The paper-Q long-short on TSX small/mid-caps over 2011-12 to 2025-11 has a full-sample Sharpe near zero. My honest assessment is that the true number — on a survivorship-corrected universe — is probably worse, not better, for a structural reason:

  • A defensiveness-tilted long leg benefits most from removing the worst-performing junior resource and biotech names.
  • yfinance survivorship removes exactly those names from the universe.
  • So the long leg of paper-Q is the part most contaminated by survivorship; the short leg less so.
  • Removing survivorship would tend to hurt the long leg’s measured Sharpe and improve the short leg’s.

Net direction on a long-short: roughly negative. The null result likely understates how badly the strategy actually performs.

That is an uncomfortable thing to say in a paper, which is why I say it. The pre-COVID +0.47 Sharpe is the one I trust least on this account: the bull run of 2011–2019 generated a lot of names that quietly disappeared by 2025 and are missing from my universe today.

What you can do with a free-data constraint

Two practical interventions worth the effort, two not worth it:

Worth it.

  1. Snapshot the universe at multiple historical dates if you can. Archive.org and historical TSX/TMX bulletins sometimes preserve old constituent lists. Even three or four historical snapshots, used as additional “as-of” universes, expose how much the surviving-today list misses.
  2. Report the cross-section size over time. If your 2011 “universe” has the same 109 tickers as your 2025 universe, you are not running a 2011 backtest — you are running a 2025 backtest on 2011 prices. Putting the cross-section count on a chart per month makes this visible to readers.

Not worth it for a working paper.

  1. Don’t fake a survivorship correction. Without delisting prices and dates, you cannot impute returns for missing tickers honestly. A made-up −90% return on a delisted name is research fraud in a coat.
  2. Don’t buy CRSP / Compustat just for this. If you can, great. But the right move for a free-data paper is to flag the limitation honestly and design the conclusions around it, not to pretend you have data you don’t.

The honest framing

The paper’s framing reflects the constraint. The headline claim is not “paper-Q doesn’t work on TSX small-caps.” It is “in a universe constructed from currently-listed TSX small-caps with free price data, a fundamentals-free price proxy fails to recover the AQR QMJ-Canada premium, and the failure is concentrated in the post-COVID low-volatility unwind.” Every clause in that sentence is true on the data I actually have.

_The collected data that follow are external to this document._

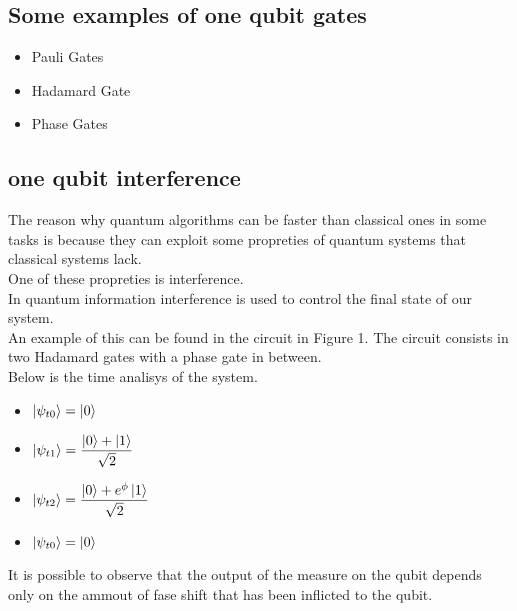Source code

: \documentclass{article}
\begin{document}
\subsection{Some examples of one qubit gates}

\begin{itemize}

\item
  Pauli Gates

\item
  Hadamard Gate
  
\item
  Phase Gates
  
\end{itemize}

\subsection{one qubit interference}


The reason why quantum algorithms can be faster than classical ones
in some tasks is because they can exploit some propreties of quantum
systems that classical systems lack.\\
One of these propreties is interference.\\
In quantum information interference is used to control the final
state of our system.\\
An example of this can be found in the circuit in Figure 1.
The circuit consists in two Hadamard gates with a phase gate
in between.\\
Below is the time analisys of the system.
\begin{itemize}

\item $\ket{\psi_{t0}} = \ket{0}$
\item $\ket{\psi_{t1}} = \dfrac{\ket{0}+\ket{1}}{\sqrt{2}}$
\item $\ket{\psi_{t2}} = \dfrac{\ket{0}+e^{\phi}\ket{1}}{\sqrt{2}}$
\item $\ket{\psi_{t0}} = \ket{0}$
  
  
\end{itemize}



It is possible to observe that the output of the measure on the qubit
depends only on the ammout of fase shift that has been inflicted
to the qubit.
\end{document}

If you are doing a free-data quant project: name your data limitations specifically, and design your claims so they survive the limitations being real. That is the cheap version of academic honesty, and it is much more useful than a confident claim built on data that can’t support it.


Universe file: data/raw/universe/tsx_smallcap.csv. A companion post on how that universe was built covers the construction in more detail.